• _Your objective_:
Go through the entries below and print, exactly, the lines starting at the one with "transparency, and inclusiveness." and ending at the one with "We first discuss", keeping both ends and no others.

• • • • •

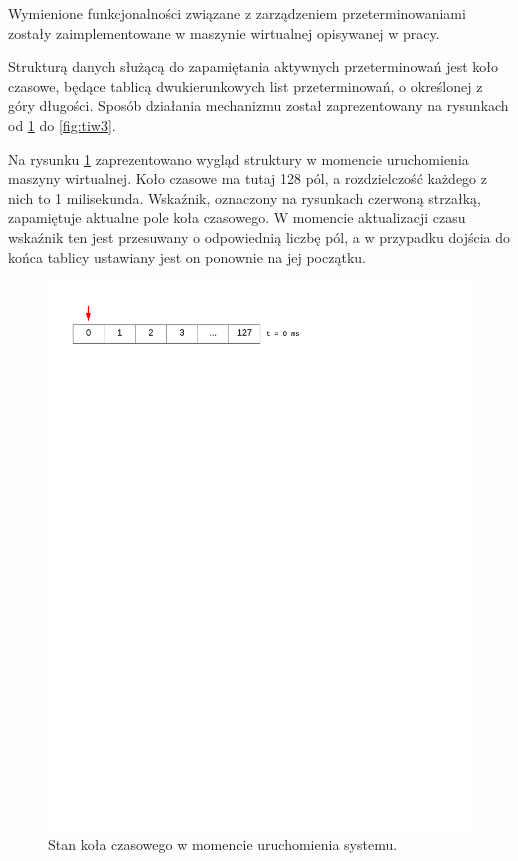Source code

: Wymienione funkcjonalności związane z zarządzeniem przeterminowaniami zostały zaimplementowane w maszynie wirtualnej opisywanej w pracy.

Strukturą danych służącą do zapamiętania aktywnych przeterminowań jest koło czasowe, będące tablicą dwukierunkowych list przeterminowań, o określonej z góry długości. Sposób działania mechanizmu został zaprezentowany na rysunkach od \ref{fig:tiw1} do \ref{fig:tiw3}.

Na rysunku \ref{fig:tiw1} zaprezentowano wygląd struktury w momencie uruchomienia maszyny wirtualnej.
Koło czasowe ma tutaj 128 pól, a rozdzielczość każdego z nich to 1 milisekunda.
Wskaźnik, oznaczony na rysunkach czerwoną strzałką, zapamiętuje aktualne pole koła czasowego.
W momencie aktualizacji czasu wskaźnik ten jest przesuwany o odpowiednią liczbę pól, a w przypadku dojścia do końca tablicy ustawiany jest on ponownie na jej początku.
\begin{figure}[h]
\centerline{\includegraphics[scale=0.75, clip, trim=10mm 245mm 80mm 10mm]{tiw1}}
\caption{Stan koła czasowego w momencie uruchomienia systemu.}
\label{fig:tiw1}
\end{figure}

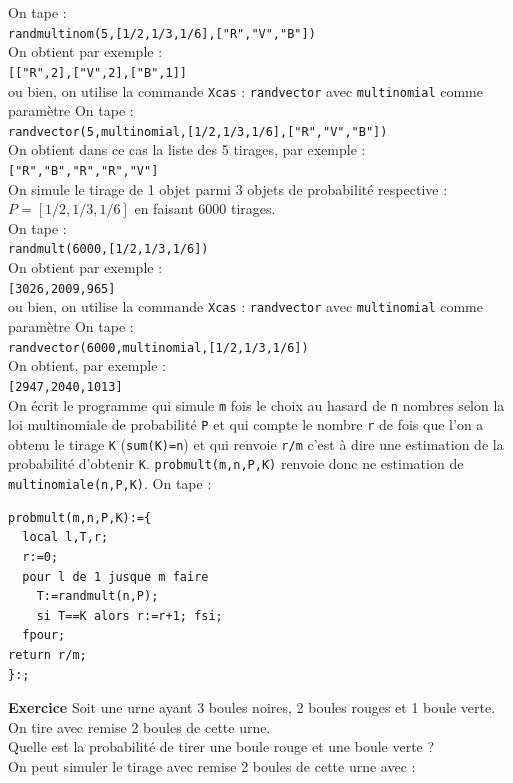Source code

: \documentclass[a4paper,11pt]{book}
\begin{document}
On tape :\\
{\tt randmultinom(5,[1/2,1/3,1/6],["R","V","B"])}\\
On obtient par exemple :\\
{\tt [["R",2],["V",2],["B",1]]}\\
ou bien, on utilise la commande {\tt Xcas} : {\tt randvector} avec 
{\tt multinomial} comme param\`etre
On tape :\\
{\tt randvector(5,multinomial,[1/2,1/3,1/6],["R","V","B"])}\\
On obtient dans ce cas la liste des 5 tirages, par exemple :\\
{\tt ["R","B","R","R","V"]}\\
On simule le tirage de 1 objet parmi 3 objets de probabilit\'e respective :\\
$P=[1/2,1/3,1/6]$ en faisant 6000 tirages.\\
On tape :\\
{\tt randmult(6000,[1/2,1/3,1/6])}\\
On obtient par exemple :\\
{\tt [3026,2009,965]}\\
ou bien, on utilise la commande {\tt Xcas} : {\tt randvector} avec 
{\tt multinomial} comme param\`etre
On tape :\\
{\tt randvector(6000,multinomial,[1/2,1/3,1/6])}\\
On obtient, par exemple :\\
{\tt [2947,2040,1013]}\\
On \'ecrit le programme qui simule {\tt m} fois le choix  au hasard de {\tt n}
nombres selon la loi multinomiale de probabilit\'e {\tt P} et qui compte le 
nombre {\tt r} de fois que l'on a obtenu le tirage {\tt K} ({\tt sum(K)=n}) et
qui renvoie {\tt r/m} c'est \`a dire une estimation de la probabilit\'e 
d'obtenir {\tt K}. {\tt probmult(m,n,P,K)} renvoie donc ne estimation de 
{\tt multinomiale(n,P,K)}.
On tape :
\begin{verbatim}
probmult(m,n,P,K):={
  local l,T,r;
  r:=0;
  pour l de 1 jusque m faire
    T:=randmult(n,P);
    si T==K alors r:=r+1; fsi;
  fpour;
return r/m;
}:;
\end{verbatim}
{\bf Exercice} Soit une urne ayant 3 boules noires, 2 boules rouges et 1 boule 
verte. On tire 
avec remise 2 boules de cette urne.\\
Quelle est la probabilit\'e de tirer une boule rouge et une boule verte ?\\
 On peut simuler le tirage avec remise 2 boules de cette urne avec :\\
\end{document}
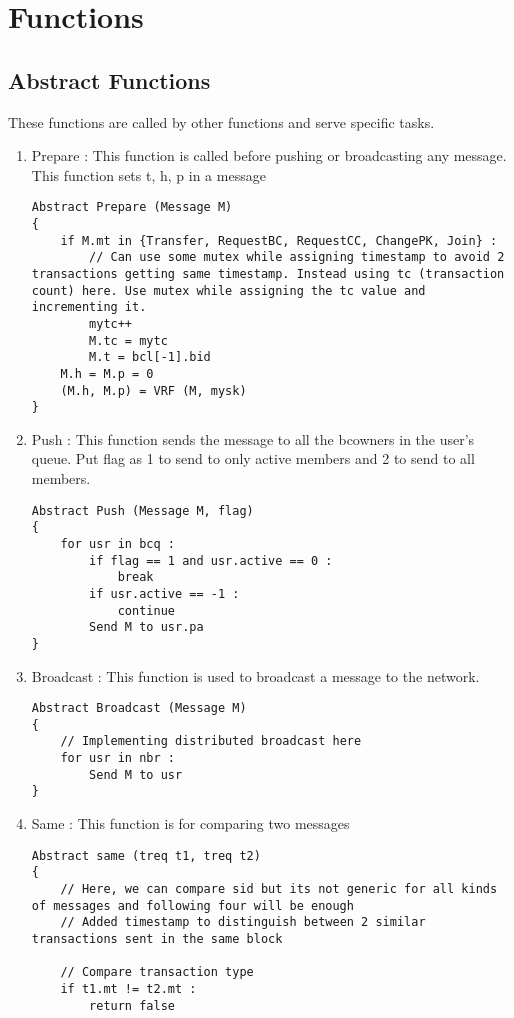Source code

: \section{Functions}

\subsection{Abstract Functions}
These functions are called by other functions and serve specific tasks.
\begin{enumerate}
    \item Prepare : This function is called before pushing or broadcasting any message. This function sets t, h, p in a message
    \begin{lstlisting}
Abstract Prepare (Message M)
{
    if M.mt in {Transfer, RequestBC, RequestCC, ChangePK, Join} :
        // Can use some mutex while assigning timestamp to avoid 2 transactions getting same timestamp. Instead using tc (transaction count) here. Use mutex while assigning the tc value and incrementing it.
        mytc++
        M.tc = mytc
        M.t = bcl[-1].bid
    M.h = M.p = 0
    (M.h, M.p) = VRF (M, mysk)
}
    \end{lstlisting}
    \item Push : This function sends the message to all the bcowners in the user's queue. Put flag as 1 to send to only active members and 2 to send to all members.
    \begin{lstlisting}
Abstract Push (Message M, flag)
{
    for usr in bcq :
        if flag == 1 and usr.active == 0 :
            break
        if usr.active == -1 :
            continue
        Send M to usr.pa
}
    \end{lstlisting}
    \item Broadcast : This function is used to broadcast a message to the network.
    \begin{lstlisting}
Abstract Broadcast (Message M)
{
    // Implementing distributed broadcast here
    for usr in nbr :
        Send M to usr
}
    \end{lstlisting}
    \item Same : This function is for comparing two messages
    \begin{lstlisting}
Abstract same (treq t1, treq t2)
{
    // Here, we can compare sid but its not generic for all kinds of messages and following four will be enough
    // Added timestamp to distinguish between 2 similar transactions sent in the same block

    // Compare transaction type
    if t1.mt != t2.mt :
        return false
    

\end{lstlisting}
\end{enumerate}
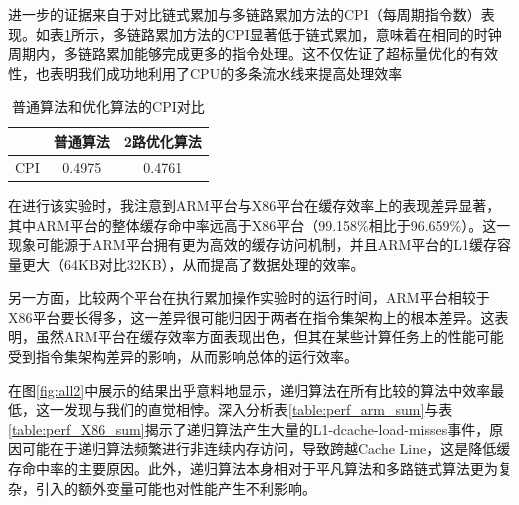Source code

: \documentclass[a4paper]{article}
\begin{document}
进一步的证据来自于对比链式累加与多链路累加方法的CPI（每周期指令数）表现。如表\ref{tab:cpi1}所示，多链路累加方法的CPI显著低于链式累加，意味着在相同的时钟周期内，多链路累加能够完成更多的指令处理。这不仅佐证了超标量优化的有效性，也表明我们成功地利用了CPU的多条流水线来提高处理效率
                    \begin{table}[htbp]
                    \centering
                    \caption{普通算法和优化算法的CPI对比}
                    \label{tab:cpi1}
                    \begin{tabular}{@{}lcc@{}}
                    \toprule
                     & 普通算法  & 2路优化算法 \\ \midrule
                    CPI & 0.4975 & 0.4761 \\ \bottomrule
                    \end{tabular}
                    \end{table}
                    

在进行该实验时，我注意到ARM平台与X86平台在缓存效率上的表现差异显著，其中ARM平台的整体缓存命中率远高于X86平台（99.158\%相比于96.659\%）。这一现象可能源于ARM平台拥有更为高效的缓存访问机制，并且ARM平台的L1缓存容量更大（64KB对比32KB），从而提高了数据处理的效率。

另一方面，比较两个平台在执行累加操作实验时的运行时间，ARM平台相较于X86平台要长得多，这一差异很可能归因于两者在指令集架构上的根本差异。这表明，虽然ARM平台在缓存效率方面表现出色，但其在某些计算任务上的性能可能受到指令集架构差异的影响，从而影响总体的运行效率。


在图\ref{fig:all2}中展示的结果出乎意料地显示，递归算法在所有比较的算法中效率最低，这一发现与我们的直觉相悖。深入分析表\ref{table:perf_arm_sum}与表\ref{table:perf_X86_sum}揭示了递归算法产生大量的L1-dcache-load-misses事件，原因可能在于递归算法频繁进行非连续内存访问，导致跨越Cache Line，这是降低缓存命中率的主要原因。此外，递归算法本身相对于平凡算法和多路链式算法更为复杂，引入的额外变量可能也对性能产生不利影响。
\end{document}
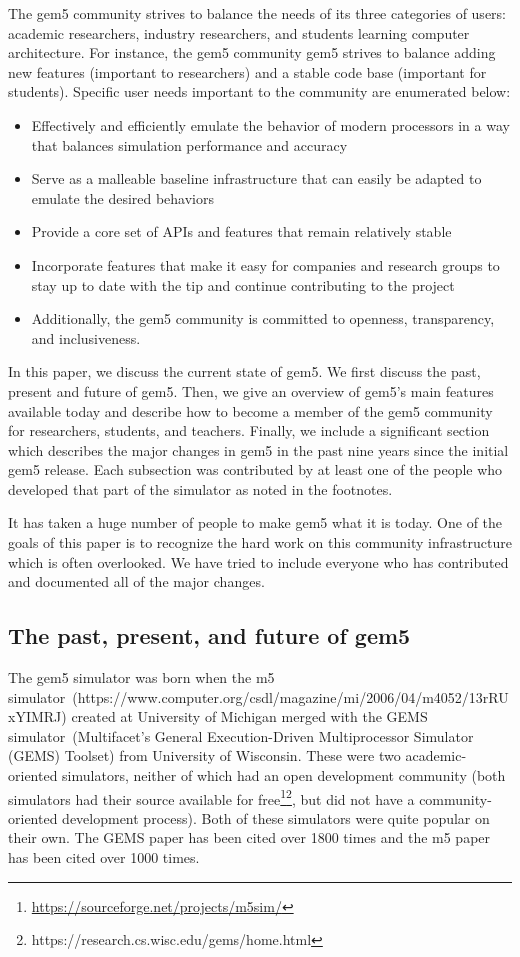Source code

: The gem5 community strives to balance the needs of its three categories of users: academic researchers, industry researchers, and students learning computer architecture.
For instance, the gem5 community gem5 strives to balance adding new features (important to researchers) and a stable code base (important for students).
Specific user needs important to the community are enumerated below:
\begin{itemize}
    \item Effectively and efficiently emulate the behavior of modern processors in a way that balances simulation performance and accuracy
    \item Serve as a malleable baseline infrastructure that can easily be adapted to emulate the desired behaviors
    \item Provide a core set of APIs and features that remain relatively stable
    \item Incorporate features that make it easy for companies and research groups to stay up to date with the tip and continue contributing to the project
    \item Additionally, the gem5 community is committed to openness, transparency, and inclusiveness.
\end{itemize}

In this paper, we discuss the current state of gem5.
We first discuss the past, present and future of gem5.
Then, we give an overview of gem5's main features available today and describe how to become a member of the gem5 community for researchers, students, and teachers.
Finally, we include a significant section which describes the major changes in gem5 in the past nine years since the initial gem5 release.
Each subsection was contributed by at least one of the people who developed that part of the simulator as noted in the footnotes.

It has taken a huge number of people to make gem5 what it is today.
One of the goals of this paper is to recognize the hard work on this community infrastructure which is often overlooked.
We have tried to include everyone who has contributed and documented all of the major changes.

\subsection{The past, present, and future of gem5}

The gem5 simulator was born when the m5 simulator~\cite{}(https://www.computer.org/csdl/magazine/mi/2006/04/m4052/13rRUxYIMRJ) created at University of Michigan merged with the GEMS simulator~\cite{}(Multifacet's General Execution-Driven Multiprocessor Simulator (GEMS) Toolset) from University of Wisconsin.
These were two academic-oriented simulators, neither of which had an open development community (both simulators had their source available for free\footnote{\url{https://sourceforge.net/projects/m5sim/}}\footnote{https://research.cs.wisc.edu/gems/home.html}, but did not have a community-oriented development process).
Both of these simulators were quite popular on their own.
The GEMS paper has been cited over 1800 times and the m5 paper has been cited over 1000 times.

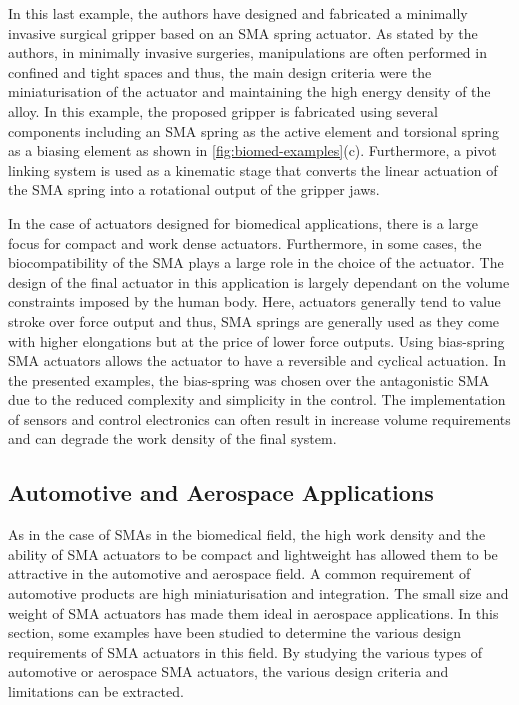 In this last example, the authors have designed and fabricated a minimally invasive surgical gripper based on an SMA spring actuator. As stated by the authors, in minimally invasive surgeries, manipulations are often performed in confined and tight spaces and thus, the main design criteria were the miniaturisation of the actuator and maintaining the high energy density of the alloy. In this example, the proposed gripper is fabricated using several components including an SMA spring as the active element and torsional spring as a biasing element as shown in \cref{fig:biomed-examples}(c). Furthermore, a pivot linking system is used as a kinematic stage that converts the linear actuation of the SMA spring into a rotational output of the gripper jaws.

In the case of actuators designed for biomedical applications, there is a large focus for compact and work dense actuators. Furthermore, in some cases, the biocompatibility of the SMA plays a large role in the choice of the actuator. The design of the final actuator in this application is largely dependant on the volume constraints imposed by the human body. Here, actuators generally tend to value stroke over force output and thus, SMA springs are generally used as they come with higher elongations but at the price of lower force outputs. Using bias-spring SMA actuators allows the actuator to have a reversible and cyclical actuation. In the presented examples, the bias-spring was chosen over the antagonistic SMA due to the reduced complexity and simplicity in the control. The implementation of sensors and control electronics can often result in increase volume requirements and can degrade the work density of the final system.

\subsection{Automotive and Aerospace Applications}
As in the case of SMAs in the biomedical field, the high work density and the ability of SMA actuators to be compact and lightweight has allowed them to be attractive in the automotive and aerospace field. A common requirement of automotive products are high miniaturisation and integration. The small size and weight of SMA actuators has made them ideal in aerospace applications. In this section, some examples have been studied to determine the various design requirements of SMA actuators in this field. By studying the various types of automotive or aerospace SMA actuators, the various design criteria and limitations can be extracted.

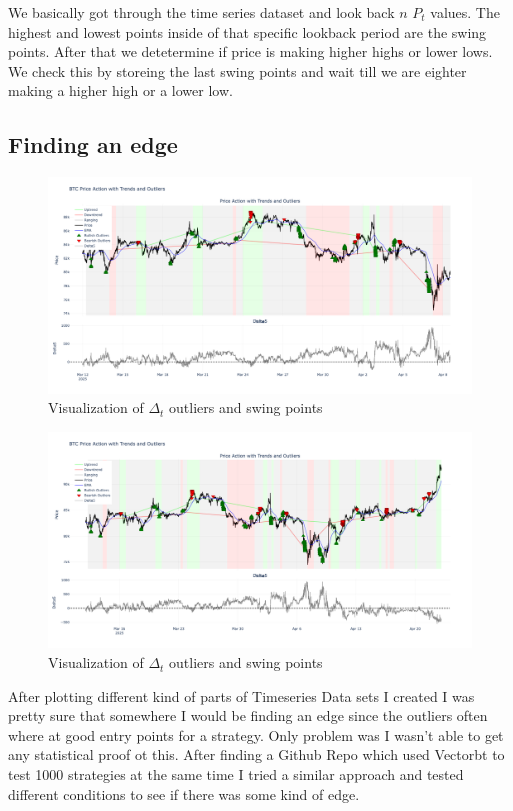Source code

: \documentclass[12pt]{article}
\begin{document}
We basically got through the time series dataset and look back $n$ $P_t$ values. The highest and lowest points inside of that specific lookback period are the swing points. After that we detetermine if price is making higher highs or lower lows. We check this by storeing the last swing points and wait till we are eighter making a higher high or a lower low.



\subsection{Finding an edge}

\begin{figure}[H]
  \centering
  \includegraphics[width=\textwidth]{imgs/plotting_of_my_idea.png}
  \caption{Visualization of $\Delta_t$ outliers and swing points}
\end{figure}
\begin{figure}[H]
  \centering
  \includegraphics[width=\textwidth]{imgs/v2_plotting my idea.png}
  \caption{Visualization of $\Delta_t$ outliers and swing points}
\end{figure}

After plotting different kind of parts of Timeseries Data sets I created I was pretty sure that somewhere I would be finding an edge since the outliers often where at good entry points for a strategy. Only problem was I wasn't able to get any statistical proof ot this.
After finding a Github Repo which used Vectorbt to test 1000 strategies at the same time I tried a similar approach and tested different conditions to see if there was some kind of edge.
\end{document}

• • • • •

• _Result_:
    \item Additionally, the gem5 community is committed to openness, transparency, and inclusiveness.
\end{itemize}

In this paper, we discuss the current state of gem5.
We first discuss the past, present and future of gem5.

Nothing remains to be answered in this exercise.